Sajeel Sheikh, the owner, set up the shop seven months ago. Earlier, a video games parlour (which had a snooker table) occupied this 500-plus square feet of commercial space. But it went bust, thanks to fierce competition from similar parlours.

Florida has one unique selling proposition. A customer pays just Rs 49 to Rs 99 and chooses from 2,000 to 3,000 gift and utility items, many of them Chinese products.

It's but one of a host of so-called dollar shops (the name is derived from the fact that a dollar's exchange rate in rupees hovers in the Rs 47-49 vicinity) that have taken Mumbai by storm.

They're to be seen in Mumbai suburbs like Andheri (Just 9 to 9 Dollar shop at the Lokhandwala complex), Hill Road in Bandra (Fifty -Fifty), Linking road in Khar (9 to 9 Dollar Shop), at Santa Cruz (Just Dollar Shop), at Dadar (A to Z Dollar Shop House of Gifts) and even in Chembur in the east of Mumbai.

A franchised operation, dollar stores have their roots in the US.

Set up first by Allied Systems to cater to consumers who wanted value for money, the first outlet was opened in 1992.
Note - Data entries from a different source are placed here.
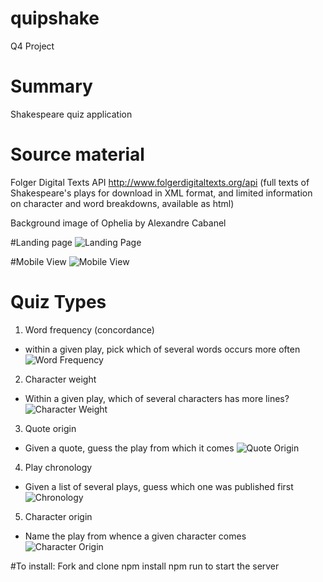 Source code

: # quipshake
Q4 Project

# Summary
Shakespeare quiz application


# Source material
Folger Digital Texts API
http://www.folgerdigitaltexts.org/api
(full texts of Shakespeare's plays for download in XML format, and limited information on character and word breakdowns, available as html)

Background image of Ophelia by Alexandre Cabanel

#Landing page
![](https://github.com/rickets100/quipshake/qs-landing-page.png "Landing Page")

#Mobile View
![](https://github.com/rickets100/quipshake/qs-mobile-view.png "Mobile View")

# Quiz Types
1. Word frequency (concordance)
  - within a given play, pick which of several words occurs more often
![](https://github.com/rickets100/quipshake/qs-word-frequency.png "Word Frequency")

2. Character weight
  - Within a given play, which of several characters has more lines?
  ![](https://github.com/rickets100/quipshake/qs-character-weight.png "Character Weight")

3. Quote origin
  - Given a quote, guess the play from which it comes
  ![](https://github.com/rickets100/quipshake/qs-quote-origin.png "Quote Origin")

4. Play chronology
  - Given a list of several plays, guess which one was published first
  ![](https://github.com/rickets100/quipshake/qs-chronology.png "Chronology")


5. Character origin
  - Name the play from whence a given character comes
  ![](https://github.com/rickets100/quipshake/qs-character-origin.png "Character Origin")


#To install:
Fork and clone
npm install
npm run to start the server
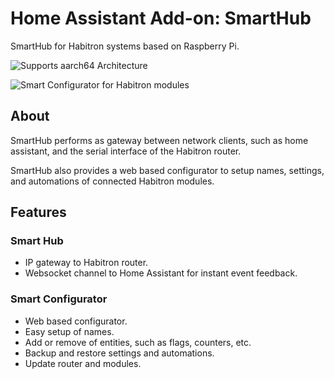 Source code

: # Home Assistant Add-on: SmartHub

SmartHub for Habitron systems based on Raspberry Pi.

![Supports aarch64 Architecture][aarch64-shield]

![Smart Configurator for Habitron modules][screenshot]

## About

SmartHub performs as gateway between network clients, 
such as home assistant, and the serial interface of 
the Habitron router.

SmartHub also provides a web based configurator 
to setup names, settings, and automations of
connected Habitron modules.

## Features

### Smart Hub
- IP gateway to Habitron router.
- Websocket channel to Home Assistant for instant 
  event feedback.

### Smart Configurator
- Web based configurator.
- Easy setup of names.
- Add or remove of entities, such as flags, counters, etc.
- Backup and restore settings and automations.
- Update router and modules.

[aarch64-shield]: https://img.shields.io/badge/aarch64-yes-green.svg
[screenshot]: https://github.com//dneprojects/Habitron_SmartHub/images/configurator.png
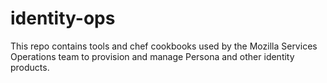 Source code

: identity-ops
============

This repo contains tools and chef cookbooks used by the Mozilla Services Operations team to provision and manage Persona and other identity products.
Eleven years later the store still operates in Las Vegas and the company has more than 300 such outlets.

Dollar stores stock over 50 high selling category products, with each store displaying 2,000-3,000 items at any time. These include hair, nail and fashion accessories, candles, houseware, kitchen goods and cleaning supplies.

The typical dollar store customer is someone "looking for real attractive value on basic necessities, all priced at one dollar". The majority of shoppers at dollar stores are women. Many pop in on impulse to buy one or two items but come out with six or seven.

Confesses K Devi, a middle class housewife who recently stepped into a dollar store for the first time: "I wanted to buy a gift but emerged with nearly a dozen items," she says.

The gambit of offering low prices and a wide selection of basic staple items is clearly proving to be successful.

The dollar stores can be put up in just about any city with a population of 5,000 or more.

The investment in them is minimal -- a fee -- and because the operation of the business is simple, no previous retail experience is necessary.

The store owner gets products cheap from a national buying group.

So successful has the concept been in Mumbai that national branded good producers seek to stock their wares in the stores.

Says Maganbhai, who runs 'Gifts for a dollar' at Borivali: "We are now catching the interest of branded goods manufacturers who have been approaching us to keep their products.

"We are fine with this arrangement as it will give us a qualitative edge, with known names in the fast moving consumer goods segment associating with us."

So dollar stores that were regarded as shops that stocked cheap merchandise are slowly being looked upon as outlets that keep inexpensive but quality merchandise.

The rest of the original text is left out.